115 Fed. Cl. 558
Fed. Cl.2014Background
- K-Con Building Systems, Inc. sued the United States Coast Guard over design/build contracts for prefabricated buildings, with this case focusing on the St. Petersburg project.
- Contract award occurred Sept. 5, 2003; only the base item was funded and awarded, with a liquidated damages rate of $564 per day and a completion date of July 26, 2004.
- The design process experienced delays: 50% design submission missed the Nov. 14, 2003 target and final 100% design was not approved until Feb. 2004, with Coast Guard reviewers finding the design incomplete.

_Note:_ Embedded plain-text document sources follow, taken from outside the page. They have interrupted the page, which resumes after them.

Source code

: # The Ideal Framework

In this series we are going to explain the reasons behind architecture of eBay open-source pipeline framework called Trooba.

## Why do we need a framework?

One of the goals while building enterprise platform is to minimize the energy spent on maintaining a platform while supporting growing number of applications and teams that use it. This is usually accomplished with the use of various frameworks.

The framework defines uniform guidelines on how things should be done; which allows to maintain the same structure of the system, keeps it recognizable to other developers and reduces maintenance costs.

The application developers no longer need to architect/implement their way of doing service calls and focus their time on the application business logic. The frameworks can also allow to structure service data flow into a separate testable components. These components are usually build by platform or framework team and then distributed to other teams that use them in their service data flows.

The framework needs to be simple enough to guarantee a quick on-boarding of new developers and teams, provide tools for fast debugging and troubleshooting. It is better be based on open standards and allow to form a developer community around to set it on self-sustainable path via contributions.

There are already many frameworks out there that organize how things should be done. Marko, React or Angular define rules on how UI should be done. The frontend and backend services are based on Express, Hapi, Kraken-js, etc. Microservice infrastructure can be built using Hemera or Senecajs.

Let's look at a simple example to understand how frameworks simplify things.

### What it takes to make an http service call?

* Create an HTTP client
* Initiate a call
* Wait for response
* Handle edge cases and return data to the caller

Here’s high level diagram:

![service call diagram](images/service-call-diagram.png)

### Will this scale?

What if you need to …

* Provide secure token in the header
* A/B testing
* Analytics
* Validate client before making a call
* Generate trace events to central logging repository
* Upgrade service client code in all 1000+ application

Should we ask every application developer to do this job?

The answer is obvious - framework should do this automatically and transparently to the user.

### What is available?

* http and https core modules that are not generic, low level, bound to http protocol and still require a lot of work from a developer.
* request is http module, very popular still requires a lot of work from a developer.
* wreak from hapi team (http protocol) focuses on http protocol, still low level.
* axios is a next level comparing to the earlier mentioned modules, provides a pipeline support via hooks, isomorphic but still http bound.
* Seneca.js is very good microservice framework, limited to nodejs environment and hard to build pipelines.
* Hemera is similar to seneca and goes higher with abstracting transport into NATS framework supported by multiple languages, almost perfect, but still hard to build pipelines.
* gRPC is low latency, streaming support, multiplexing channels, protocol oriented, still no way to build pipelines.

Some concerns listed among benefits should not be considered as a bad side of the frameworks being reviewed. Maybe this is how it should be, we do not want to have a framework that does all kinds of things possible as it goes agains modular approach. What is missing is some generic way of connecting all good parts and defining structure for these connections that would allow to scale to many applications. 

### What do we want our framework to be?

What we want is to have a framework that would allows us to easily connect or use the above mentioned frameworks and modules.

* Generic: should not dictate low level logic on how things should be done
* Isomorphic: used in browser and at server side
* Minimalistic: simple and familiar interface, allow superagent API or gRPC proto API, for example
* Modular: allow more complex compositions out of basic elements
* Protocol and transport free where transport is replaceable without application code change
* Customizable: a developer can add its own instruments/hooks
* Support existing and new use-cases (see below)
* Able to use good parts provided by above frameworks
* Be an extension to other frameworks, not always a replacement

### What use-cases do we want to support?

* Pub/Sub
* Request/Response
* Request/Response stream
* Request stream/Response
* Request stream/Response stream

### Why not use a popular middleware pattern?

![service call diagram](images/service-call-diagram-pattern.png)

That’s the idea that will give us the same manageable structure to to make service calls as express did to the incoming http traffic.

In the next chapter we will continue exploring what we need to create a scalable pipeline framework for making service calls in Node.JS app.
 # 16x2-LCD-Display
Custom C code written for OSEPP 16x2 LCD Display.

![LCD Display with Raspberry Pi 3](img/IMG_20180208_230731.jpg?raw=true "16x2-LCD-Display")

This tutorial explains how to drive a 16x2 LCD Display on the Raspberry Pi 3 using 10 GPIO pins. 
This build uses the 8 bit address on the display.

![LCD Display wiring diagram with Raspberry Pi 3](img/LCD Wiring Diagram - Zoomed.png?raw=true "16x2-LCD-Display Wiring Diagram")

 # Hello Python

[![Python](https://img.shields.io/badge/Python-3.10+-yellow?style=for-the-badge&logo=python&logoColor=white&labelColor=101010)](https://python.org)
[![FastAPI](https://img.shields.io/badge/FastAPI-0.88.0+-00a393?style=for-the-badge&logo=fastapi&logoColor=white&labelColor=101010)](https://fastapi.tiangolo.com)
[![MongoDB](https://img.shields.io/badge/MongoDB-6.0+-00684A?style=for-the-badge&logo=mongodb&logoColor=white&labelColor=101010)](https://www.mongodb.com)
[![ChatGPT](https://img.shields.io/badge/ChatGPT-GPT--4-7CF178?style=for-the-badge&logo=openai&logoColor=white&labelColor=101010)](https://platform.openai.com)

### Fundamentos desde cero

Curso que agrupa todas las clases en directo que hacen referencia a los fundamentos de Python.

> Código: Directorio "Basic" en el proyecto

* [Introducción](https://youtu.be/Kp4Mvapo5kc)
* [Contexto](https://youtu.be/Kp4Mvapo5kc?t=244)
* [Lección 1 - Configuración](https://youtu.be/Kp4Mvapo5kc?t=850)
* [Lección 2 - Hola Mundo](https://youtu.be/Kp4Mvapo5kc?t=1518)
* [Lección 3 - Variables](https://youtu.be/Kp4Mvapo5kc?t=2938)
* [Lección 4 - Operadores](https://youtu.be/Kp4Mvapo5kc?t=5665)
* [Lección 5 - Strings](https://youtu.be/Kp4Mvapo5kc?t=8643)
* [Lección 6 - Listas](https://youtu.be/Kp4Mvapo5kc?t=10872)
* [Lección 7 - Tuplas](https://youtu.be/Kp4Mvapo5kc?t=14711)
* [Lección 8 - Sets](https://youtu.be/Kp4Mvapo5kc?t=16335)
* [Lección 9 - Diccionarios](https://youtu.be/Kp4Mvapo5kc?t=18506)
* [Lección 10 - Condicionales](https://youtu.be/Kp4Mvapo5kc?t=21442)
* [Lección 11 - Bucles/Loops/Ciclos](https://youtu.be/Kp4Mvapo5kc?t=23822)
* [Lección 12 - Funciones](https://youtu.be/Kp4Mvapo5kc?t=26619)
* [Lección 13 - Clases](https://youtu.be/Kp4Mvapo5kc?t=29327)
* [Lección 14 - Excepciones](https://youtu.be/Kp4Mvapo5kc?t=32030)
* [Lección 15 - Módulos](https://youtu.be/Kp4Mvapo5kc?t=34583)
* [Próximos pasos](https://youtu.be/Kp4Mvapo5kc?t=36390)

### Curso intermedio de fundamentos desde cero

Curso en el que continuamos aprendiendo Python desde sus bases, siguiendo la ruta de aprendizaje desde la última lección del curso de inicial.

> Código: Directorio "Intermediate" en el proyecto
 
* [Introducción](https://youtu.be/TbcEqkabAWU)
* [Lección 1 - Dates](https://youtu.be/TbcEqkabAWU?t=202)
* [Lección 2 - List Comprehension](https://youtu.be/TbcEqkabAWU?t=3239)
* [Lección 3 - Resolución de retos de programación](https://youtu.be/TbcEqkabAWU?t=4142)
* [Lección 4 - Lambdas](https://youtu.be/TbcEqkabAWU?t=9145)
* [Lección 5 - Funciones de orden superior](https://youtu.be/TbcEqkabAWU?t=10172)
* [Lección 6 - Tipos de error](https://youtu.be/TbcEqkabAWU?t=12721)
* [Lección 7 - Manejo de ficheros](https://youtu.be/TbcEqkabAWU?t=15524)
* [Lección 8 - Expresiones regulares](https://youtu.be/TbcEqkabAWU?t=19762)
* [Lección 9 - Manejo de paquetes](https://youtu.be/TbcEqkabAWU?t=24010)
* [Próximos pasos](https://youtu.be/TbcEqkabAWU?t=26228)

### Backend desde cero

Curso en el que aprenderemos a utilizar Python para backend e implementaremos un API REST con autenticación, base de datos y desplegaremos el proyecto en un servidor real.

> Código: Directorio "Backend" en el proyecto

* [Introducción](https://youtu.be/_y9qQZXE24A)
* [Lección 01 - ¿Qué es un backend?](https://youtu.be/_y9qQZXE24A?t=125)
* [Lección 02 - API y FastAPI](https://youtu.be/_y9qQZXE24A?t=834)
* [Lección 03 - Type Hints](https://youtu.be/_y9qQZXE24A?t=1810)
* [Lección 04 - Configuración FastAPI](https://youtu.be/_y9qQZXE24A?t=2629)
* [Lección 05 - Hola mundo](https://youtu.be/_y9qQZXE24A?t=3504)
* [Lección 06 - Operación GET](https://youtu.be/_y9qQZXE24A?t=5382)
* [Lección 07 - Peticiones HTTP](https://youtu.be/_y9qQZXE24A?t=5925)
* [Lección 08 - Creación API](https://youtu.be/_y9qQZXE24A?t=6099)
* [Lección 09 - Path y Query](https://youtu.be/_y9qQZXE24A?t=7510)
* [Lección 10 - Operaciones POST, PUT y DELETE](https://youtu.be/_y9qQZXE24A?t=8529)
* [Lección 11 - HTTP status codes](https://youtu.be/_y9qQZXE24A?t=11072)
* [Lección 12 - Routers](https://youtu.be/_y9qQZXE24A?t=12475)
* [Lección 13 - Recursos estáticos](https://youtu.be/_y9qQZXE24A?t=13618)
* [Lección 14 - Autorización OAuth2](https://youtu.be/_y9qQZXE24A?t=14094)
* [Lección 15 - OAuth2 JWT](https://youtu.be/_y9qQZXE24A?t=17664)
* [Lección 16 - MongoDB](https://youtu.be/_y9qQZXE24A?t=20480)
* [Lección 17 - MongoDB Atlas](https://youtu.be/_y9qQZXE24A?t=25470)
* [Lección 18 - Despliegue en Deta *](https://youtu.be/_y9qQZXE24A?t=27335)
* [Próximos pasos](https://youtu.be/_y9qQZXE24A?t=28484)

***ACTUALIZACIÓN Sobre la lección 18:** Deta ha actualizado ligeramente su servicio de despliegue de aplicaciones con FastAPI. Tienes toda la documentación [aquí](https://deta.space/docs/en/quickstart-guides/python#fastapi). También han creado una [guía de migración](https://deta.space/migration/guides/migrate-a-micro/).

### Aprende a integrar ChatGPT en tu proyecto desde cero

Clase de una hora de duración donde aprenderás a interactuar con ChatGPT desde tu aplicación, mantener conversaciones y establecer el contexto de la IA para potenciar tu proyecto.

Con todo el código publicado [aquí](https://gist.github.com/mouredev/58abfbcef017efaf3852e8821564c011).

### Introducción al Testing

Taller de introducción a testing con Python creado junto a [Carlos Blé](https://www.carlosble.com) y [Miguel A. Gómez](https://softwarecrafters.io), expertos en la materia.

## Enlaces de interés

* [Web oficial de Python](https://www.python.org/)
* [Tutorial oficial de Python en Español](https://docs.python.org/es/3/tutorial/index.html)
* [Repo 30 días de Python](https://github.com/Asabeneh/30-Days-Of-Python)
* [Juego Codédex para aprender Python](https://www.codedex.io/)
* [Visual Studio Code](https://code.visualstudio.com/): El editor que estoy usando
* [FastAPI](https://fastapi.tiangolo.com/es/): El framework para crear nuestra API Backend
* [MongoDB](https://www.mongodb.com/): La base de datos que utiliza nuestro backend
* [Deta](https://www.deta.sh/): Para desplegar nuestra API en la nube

- Construction began after design approval in spring 2004, but encountered a concrete shortage, site groundwater, and directives to alter construction sequencing, all affecting the schedule.
- Hurricanes Charley, Frances, Ivan, and Jeanne disrupted progress; subsequent contract modifications extended completion dates and addressed soil, water, and rainfall-related delays, while the Coast Guard ultimately assessed liquidated damages in December 2004.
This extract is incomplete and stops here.